La prison pour Gallet ?
Ce matin, après dix-sept ou dix-huit jours de grève, France Inter semble avoir repris sa diffusion, mais ce n’est qu’une parenthèse, puisque les syndicats ont émis un autre préavis de grève, et qu’on sera fixés mardi. En attendant, la question qui reste en suspens, c’est celle-ci : le gouvernement va-t-il enfin se décider à porter plainte contre le PDG de Radio France, et, c’est le minimum, le démettre de ses fonctions ?
J’explique.
Gallet a occupé trois postes en vue, tous au service de l’État. Il a été au ministère de la Culture, d’abord comme conseiller de Christine Albanel, qui était alors ministre. Puis, lorsqu’elle a cédé la place à Frédéric Mitterrand, celui-ci, qui est complètement ébloui par ce beau jeune homme (il l’a couvert d’éloges à la radio, récemment), l’a promu directeur adjoint de son cabinet – poste très important, car les directeurs de cabinet (là, ils sont deux) a un rôle politique. Ensuite, appuyé par le même Mitterrand, il passe en 2010 à la présidence de l’Institut national de l’Audiovisuel, qui gère et commercialise les archives des radios et télévisions d’État – ou qui ont été d’État avant d’être bazardées au privé, comme Télé-Poubelle. Enfin, l’année dernière, il succède à Jean-Luc Hees à la présidence de Radio France.
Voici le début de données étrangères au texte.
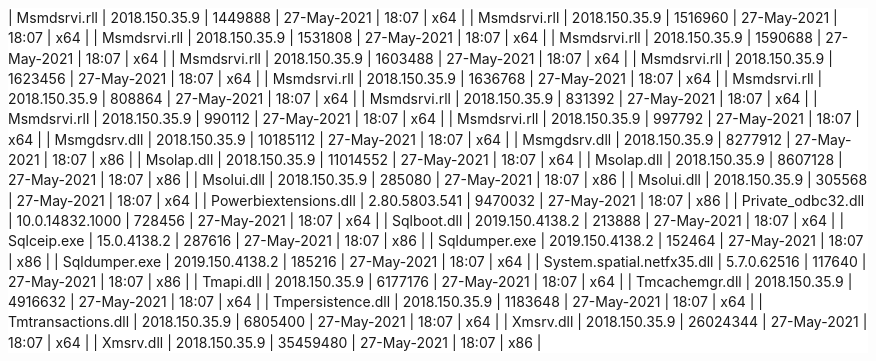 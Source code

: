 | Msmdsrvi.rll                                              | 2018.150.35.9   | 1449888   | 27-May-2021 | 18:07 | x64      |
| Msmdsrvi.rll                                              | 2018.150.35.9   | 1516960   | 27-May-2021 | 18:07 | x64      |
| Msmdsrvi.rll                                              | 2018.150.35.9   | 1531808   | 27-May-2021 | 18:07 | x64      |
| Msmdsrvi.rll                                              | 2018.150.35.9   | 1590688   | 27-May-2021 | 18:07 | x64      |
| Msmdsrvi.rll                                              | 2018.150.35.9   | 1603488   | 27-May-2021 | 18:07 | x64      |
| Msmdsrvi.rll                                              | 2018.150.35.9   | 1623456   | 27-May-2021 | 18:07 | x64      |
| Msmdsrvi.rll                                              | 2018.150.35.9   | 1636768   | 27-May-2021 | 18:07 | x64      |
| Msmdsrvi.rll                                              | 2018.150.35.9   | 808864    | 27-May-2021 | 18:07 | x64      |
| Msmdsrvi.rll                                              | 2018.150.35.9   | 831392    | 27-May-2021 | 18:07 | x64      |
| Msmdsrvi.rll                                              | 2018.150.35.9   | 990112    | 27-May-2021 | 18:07 | x64      |
| Msmdsrvi.rll                                              | 2018.150.35.9   | 997792    | 27-May-2021 | 18:07 | x64      |
| Msmgdsrv.dll                                              | 2018.150.35.9   | 10185112  | 27-May-2021 | 18:07 | x64      |
| Msmgdsrv.dll                                              | 2018.150.35.9   | 8277912   | 27-May-2021 | 18:07 | x86      |
| Msolap.dll                                                | 2018.150.35.9   | 11014552  | 27-May-2021 | 18:07 | x64      |
| Msolap.dll                                                | 2018.150.35.9   | 8607128   | 27-May-2021 | 18:07 | x86      |
| Msolui.dll                                                | 2018.150.35.9   | 285080    | 27-May-2021 | 18:07 | x86      |
| Msolui.dll                                                | 2018.150.35.9   | 305568    | 27-May-2021 | 18:07 | x64      |
| Powerbiextensions.dll                                     | 2.80.5803.541   | 9470032   | 27-May-2021 | 18:07 | x86      |
| Private_odbc32.dll                                        | 10.0.14832.1000 | 728456    | 27-May-2021 | 18:07 | x64      |
| Sqlboot.dll                                               | 2019.150.4138.2 | 213888    | 27-May-2021 | 18:07 | x64      |
| Sqlceip.exe                                               | 15.0.4138.2     | 287616    | 27-May-2021 | 18:07 | x86      |
| Sqldumper.exe                                             | 2019.150.4138.2 | 152464    | 27-May-2021 | 18:07 | x86      |
| Sqldumper.exe                                             | 2019.150.4138.2 | 185216    | 27-May-2021 | 18:07 | x64      |
| System.spatial.netfx35.dll                                | 5.7.0.62516     | 117640    | 27-May-2021 | 18:07 | x86      |
| Tmapi.dll                                                 | 2018.150.35.9   | 6177176   | 27-May-2021 | 18:07 | x64      |
| Tmcachemgr.dll                                            | 2018.150.35.9   | 4916632   | 27-May-2021 | 18:07 | x64      |
| Tmpersistence.dll                                         | 2018.150.35.9   | 1183648   | 27-May-2021 | 18:07 | x64      |
| Tmtransactions.dll                                        | 2018.150.35.9   | 6805400   | 27-May-2021 | 18:07 | x64      |
| Xmsrv.dll                                                 | 2018.150.35.9   | 26024344  | 27-May-2021 | 18:07 | x64      |
| Xmsrv.dll                                                 | 2018.150.35.9   | 35459480  | 27-May-2021 | 18:07 | x86      |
Dans ces trois postes très officiels, Gallet a exigé des travaux de rénovation et de réfection uniquement destinés à lui assurer un meilleur confort personnel et davantage de prestige : réfection de bureau, ou affectation d’un nouveau bureau (avec éjection de leurs précédents occupants, abattages de cloison, parquets refaits, murs repeints, nouveaux meubles et nouvelle moquette, décoration des lieux avec des œuvres d’art, et autres amusettes).
Or, dans le domaine étatique, les travaux dont le budget dépasse un certain niveau – et Gallet semble s’être fait un point d’honneur de toujours dépasser ce niveau – sont soumis à des règles régissant l’attribution des marchés publics : le patron qui entend faire exécuter des travaux, désigné comme le « maître d’ouvrage », ne peut sélectionner les entrepreneurs qui feront le travail que selon une procédure très stricte ! Il DOIT publier un appel d’offres décrivant ce qu’il entend obtenir ; appel soit « ouvert » si tout entrepreneur peut présenter un devis, soit « restreint » s’il y a eu au préalable une sélection des entrepreneurs autorisés à participer. Les patrons des entreprises candidates doivent alors soumettre leurs propositions avant une certaine date, et surtout, ils ne doivent pas faire connaître leurs propositions à leurs concurrents, cette règle visant à les empêcher de s’entendre sur les prix demandés afin de se partager les marchés. C’est arrivé il y a quelques années avec les plus grosses entreprises de travaux publics, elles se sont fait pincer et ont écopé d’amendes importantes. Et, bien entendu, le maître d’ouvrage a l’obligation de désigner l’entreprise qui a soumis le devis le moins élevé.
Or Gallet, chaque fois qu’il a commandé des travaux, n’a pas appliqué cette règle, a choisi lui-même les entreprises qui lui plaisaient, et a réglé le prix qu’elles demandaient et qui parfois avait atteint le triple du devis initial ! Autrement dit, il a disposé à son gré de l’argent des contribuables et l’a gaspillé sans scrupule. C’est un délit. En Angleterre, en Allemagne, dans les pays scandinaves, il aurait été viré dans la journée – voir Borgen, le feuilleton suédois. Pas chez nous, où l’on se contente de faire les gros yeux aux petits chefs qui dépassent les bornes. C’est ce qu’on appelle « inciter » les gens malhonnêtes à ne plus pécher. Une merveille d’efficacité.